* **Aim of the task**:
The lines below must be transcribed exactly as given, with the images removed.

* **Supplied records**:

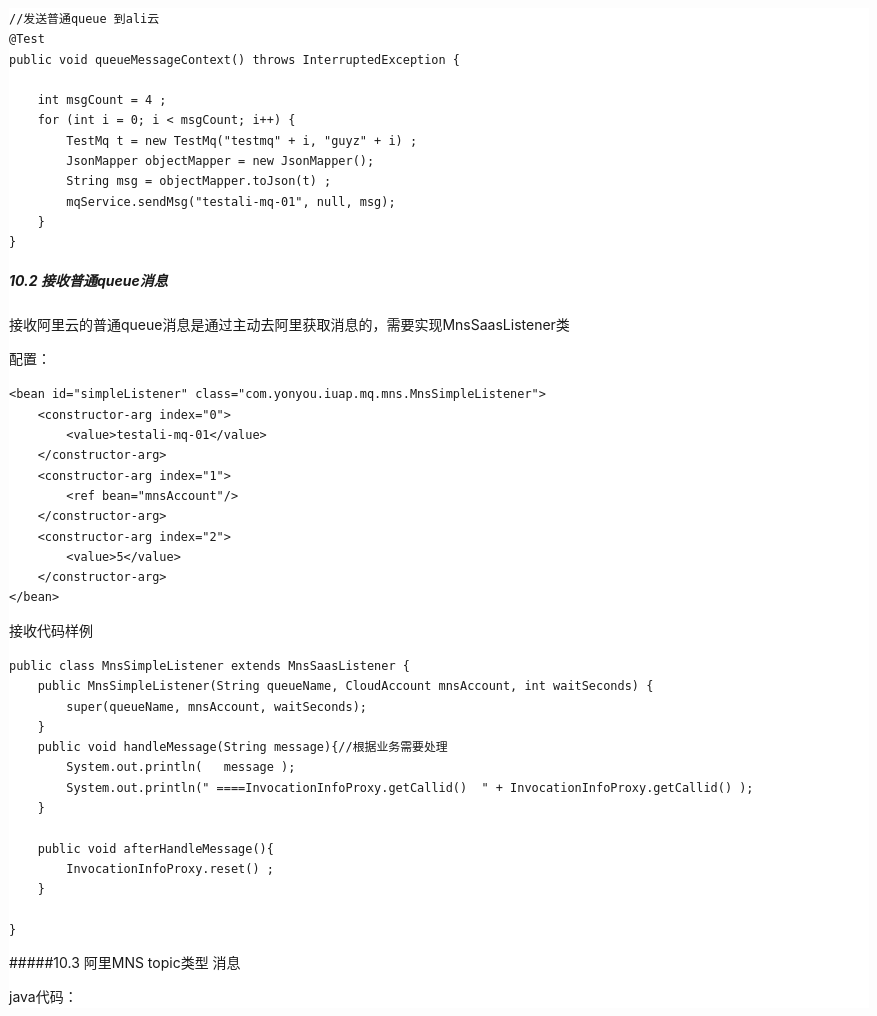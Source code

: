 	//发送普通queue 到ali云 
	@Test
	public void queueMessageContext() throws InterruptedException {
		 
		int msgCount = 4 ;
		for (int i = 0; i < msgCount; i++) {
			TestMq t = new TestMq("testmq" + i, "guyz" + i) ;
			JsonMapper objectMapper = new JsonMapper();
			String msg = objectMapper.toJson(t) ;	 
			mqService.sendMsg("testali-mq-01", null, msg);
		}
	}
	

##### 10.2 接收普通queue消息
 接收阿里云的普通queue消息是通过主动去阿里获取消息的，需要实现MnsSaasListener类

配置：

	<bean id="simpleListener" class="com.yonyou.iuap.mq.mns.MnsSimpleListener">
		<constructor-arg index="0">           
			<value>testali-mq-01</value>       
		</constructor-arg>       
		<constructor-arg index="1">           
			<ref bean="mnsAccount"/>    
		</constructor-arg>
		<constructor-arg index="2">           
			<value>5</value>       
		</constructor-arg>
	</bean>

接收代码样例


	public class MnsSimpleListener extends MnsSaasListener {	
		public MnsSimpleListener(String queueName, CloudAccount mnsAccount, int waitSeconds) {
			super(queueName, mnsAccount, waitSeconds);
		} 
		public void handleMessage(String message){//根据业务需要处理
			System.out.println(   message );
			System.out.println(" ====InvocationInfoProxy.getCallid()  " + InvocationInfoProxy.getCallid() );
		}
	
		public void afterHandleMessage(){
			InvocationInfoProxy.reset() ; 
		}
	
	}


#####10.3 阿里MNS  topic类型 消息
	<bean id="mqService" class="com.yonyou.iuap.mq.mns.AliyunMnsSaasService">
		<property name="mnsAccount" ref="mnsAccount"></property>
	</bean>


java代码：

* **Result of this task**:
Source code

: 	//发送普通queue 到ali云 
	@Test
	public void queueMessageContext() throws InterruptedException {
		 
		int msgCount = 4 ;
		for (int i = 0; i < msgCount; i++) {
			TestMq t = new TestMq("testmq" + i, "guyz" + i) ;
			JsonMapper objectMapper = new JsonMapper();
			String msg = objectMapper.toJson(t) ;	 
			mqService.sendMsg("testali-mq-01", null, msg);
		}
	}
	

##### 10.2 接收普通queue消息
 接收阿里云的普通queue消息是通过主动去阿里获取消息的，需要实现MnsSaasListener类

配置：

	<bean id="simpleListener" class="com.yonyou.iuap.mq.mns.MnsSimpleListener">
		<constructor-arg index="0">           
			<value>testali-mq-01</value>       
		</constructor-arg>       
		<constructor-arg index="1">           
			<ref bean="mnsAccount"/>    
		</constructor-arg>
		<constructor-arg index="2">           
			<value>5</value>       
		</constructor-arg>
	</bean>

接收代码样例


	public class MnsSimpleListener extends MnsSaasListener {	
		public MnsSimpleListener(String queueName, CloudAccount mnsAccount, int waitSeconds) {
			super(queueName, mnsAccount, waitSeconds);
		} 
		public void handleMessage(String message){//根据业务需要处理
			System.out.println(   message );
			System.out.println(" ====InvocationInfoProxy.getCallid()  " + InvocationInfoProxy.getCallid() );
		}
	
		public void afterHandleMessage(){
			InvocationInfoProxy.reset() ; 
		}
	
	}


#####10.3 阿里MNS  topic类型 消息
	<bean id="mqService" class="com.yonyou.iuap.mq.mns.AliyunMnsSaasService">
		<property name="mnsAccount" ref="mnsAccount"></property>
	</bean>


java代码：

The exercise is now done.